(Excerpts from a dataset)

#####

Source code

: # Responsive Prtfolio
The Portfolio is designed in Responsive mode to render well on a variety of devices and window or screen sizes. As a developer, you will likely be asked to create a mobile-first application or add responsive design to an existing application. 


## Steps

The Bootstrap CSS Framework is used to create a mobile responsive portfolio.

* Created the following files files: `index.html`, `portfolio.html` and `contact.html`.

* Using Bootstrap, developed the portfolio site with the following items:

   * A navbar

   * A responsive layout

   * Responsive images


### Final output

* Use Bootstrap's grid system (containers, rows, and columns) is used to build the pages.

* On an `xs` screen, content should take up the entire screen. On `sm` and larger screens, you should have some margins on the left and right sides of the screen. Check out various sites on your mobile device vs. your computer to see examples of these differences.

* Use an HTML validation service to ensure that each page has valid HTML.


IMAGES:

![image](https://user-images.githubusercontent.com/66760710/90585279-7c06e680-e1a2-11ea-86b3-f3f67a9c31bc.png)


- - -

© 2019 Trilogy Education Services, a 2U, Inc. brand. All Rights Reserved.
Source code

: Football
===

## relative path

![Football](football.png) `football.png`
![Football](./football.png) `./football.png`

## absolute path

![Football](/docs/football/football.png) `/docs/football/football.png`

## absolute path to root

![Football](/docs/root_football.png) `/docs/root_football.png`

#####

- WORK REQUIRED
Starting at the line above that contains "The Bootstrap CSS", write out each line exactly until the line that contains "### Final output" has been written, and stop there.

- WRITTEN SOLUTION
The Bootstrap CSS Framework is used to create a mobile responsive portfolio.

* Created the following files files: `index.html`, `portfolio.html` and `contact.html`.

* Using Bootstrap, developed the portfolio site with the following items:

   * A navbar

   * A responsive layout

   * Responsive images


### Final output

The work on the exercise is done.